Ali, I am a wife of a cross dresser. In fact I found your blog while searching for answers on how to accept my husbands new title. He came out to me three days before your big reveal to your now ex-wife. I found your blog so captivating and it spoke to my heart on so many levels. Through your sharing in your experiences and articulating your feelings I have been able in a sense to understand my husband more. He is different in that he feels both male and female but the foundation of his cross dressing is the same. In fact alot of his experiences in those first few weeks were so similar to yours. I am trying so hard to be strong and accept this part of him because of my love for him . I hope that you can learn to accept the love and the part of your wife that is trying to be there for you. She sounds like a woman that can understand your transition. Please dont lose hope. Don’t give up now ! You are so very close to becoming you. Your true authentic Self. You are grieving the loss of your marriage and that is understandable try instead to take comfort in the birth of a new friendship that can be made strong and supportive. She may have withdrawn her sexual affection because of attraction issues,but i bet if your shared your need for at least some physical affection she would be more than willing to help. It sounds like she still has a great deal of love for you. Please keep up writing because your words speak volumes!

Ali says:

Brandea, thank you for the thoughtful comment. I promise, I’ll keep on trying (and writing — this is like therapy for me). I hope your situation turns out well, too, for you and your husband.

Brandea says:

We have been together 20 years , married for 17. While I dont particularly find drag attractive , I am trying to see past the clothes to the man I love. I am associated his dressing with his happiness and when he is happy I can’t help but want to share his happiness. I look forward to seeing your journey unfold as well.

Ali says:

It’s good that you’re trying to see past it. The clothes are not about the look; it’s about the feelings inside that say “This is the right thing to do.” Some people also focus on “passing,” i.e. looking female enough to be seen as female in public, but again that’s more about the *need to feel female* then about the look itself. At least, that’s how I see it.

pi314chron says:

Crossdressing is such an intensely personal pursuit that almost any statement we make about it is likely to fall short of an all-encompassing truth. For me, considerations of the “rightness” or “wrongness” of wearing women’s clothing have never entered into my thinking. Concerning the “need to feel female” by those whose focus in crossdressing is on “passing,” it may be that, for many, it is less about “need” than “desire.” Or not. Who knows? I DO know that Brandea and all the other wives who support their crossdressing husbands have chosen a path that, if not always easy, is still “the right thing to do.” Every husband should be so lucky… and blessed by (dare I say it?…blessed by God.

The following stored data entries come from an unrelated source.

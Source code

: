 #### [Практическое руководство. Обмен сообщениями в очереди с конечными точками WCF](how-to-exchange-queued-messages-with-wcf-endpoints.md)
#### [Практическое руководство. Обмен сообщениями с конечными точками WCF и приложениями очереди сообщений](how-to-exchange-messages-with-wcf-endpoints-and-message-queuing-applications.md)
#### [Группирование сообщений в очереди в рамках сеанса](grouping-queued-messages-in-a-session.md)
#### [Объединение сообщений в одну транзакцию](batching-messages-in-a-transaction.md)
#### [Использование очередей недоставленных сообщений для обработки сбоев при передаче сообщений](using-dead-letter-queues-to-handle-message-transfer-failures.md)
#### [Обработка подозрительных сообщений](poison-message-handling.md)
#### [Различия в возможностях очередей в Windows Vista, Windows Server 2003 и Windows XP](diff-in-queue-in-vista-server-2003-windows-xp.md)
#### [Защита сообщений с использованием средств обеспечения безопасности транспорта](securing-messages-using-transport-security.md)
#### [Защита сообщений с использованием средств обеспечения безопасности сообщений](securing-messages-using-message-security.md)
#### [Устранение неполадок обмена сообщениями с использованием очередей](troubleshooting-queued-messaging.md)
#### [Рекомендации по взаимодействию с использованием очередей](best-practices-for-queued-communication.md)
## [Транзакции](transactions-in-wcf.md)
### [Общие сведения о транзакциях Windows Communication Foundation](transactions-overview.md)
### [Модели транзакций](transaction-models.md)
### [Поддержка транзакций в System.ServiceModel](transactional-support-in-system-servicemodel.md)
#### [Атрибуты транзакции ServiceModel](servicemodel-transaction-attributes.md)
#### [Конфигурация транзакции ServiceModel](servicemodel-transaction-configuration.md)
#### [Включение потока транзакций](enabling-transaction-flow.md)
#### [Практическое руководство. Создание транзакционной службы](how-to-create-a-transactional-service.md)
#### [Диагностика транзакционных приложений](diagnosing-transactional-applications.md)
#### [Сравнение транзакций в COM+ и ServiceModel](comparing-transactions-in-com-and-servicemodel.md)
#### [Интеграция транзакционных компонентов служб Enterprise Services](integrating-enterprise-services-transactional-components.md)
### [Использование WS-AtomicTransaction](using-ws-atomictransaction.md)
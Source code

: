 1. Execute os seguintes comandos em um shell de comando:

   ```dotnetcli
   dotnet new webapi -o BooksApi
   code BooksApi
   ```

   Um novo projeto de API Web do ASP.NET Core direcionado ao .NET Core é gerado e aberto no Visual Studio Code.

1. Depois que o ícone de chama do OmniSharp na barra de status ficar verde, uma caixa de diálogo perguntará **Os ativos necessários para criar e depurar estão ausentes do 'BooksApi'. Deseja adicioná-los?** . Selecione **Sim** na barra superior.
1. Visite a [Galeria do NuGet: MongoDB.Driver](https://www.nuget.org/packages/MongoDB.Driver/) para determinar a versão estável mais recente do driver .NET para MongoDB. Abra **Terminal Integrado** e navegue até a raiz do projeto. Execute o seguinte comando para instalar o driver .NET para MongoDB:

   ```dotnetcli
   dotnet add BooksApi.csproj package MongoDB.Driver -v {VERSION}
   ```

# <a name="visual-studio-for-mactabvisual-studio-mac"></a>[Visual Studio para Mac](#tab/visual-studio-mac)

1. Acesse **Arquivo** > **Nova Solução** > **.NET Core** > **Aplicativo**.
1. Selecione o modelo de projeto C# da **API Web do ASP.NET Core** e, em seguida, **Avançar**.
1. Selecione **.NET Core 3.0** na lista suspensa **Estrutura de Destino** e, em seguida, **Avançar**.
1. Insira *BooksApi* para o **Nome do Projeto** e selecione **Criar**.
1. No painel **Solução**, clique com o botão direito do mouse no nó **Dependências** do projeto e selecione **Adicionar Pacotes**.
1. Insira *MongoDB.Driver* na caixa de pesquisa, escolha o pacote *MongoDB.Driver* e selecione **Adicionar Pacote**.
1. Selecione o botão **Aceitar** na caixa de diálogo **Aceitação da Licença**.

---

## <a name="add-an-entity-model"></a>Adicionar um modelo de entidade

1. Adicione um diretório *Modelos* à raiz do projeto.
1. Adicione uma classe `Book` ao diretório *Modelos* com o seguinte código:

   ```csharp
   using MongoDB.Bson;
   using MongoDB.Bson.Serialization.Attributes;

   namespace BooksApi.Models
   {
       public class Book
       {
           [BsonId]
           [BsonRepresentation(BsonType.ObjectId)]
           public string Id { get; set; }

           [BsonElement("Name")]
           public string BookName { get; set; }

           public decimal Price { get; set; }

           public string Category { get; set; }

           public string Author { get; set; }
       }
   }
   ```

Randa — “Lord, I believe. Help thou my unbelief.”

Brandea says:

Randa . You are very correct in that supporting my husband is the right thing. Not always easy when faced with something that goes against all my religious upbringing . I have always been tolerant of other people gay,straight,cross dresser, anything i love everyone regardless. It was a different ball game all together When faced with accepting that my husband wants to feel pretty. I have not only accepted this , I am now choosing to embrace it. In fact we have a date tomorrow for a make-over and some shopping. Now letting the family know may take years …..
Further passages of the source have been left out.